● Your goal: No images, please. Copy each entry below exactly as it reads.
*** Opening of Data for this exercise ***
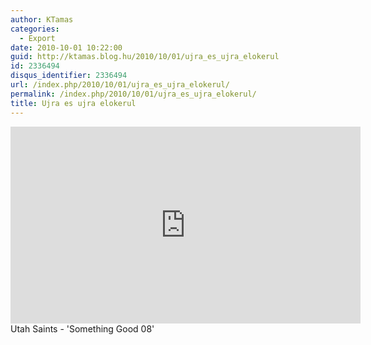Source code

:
 ```yaml
---
author: KTamas
categories:
  - Export
date: 2010-10-01 10:22:00
guid: http://ktamas.blog.hu/2010/10/01/ujra_es_ujra_elokerul
id: 2336494
disqus_identifier: 2336494
url: /index.php/2010/10/01/ujra_es_ujra_elokerul/
permalink: /index.php/2010/10/01/ujra_es_ujra_elokerul/
title: Ujra es ujra elokerul
---
```


<iframe width="560" height="315" src="https://www.youtube.com/embed/oMLCrzy9TEs" frameborder="0" allow="accelerometer; autoplay; encrypted-media; gyroscope; picture-in-picture" allowfullscreen></iframe>
Utah Saints - 'Something Good 08'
*** Close of Data for this exercise ***
● Output for this exercise:
Source code

:
 ```yaml
---
author: KTamas
categories:
  - Export
date: 2010-10-01 10:22:00
guid: http://ktamas.blog.hu/2010/10/01/ujra_es_ujra_elokerul
id: 2336494
disqus_identifier: 2336494
url: /index.php/2010/10/01/ujra_es_ujra_elokerul/
permalink: /index.php/2010/10/01/ujra_es_ujra_elokerul/
title: Ujra es ujra elokerul
---
```


<iframe width="560" height="315" src="https://www.youtube.com/embed/oMLCrzy9TEs" frameborder="0" allow="accelerometer; autoplay; encrypted-media; gyroscope; picture-in-picture" allowfullscreen></iframe>
Utah Saints - 'Something Good 08'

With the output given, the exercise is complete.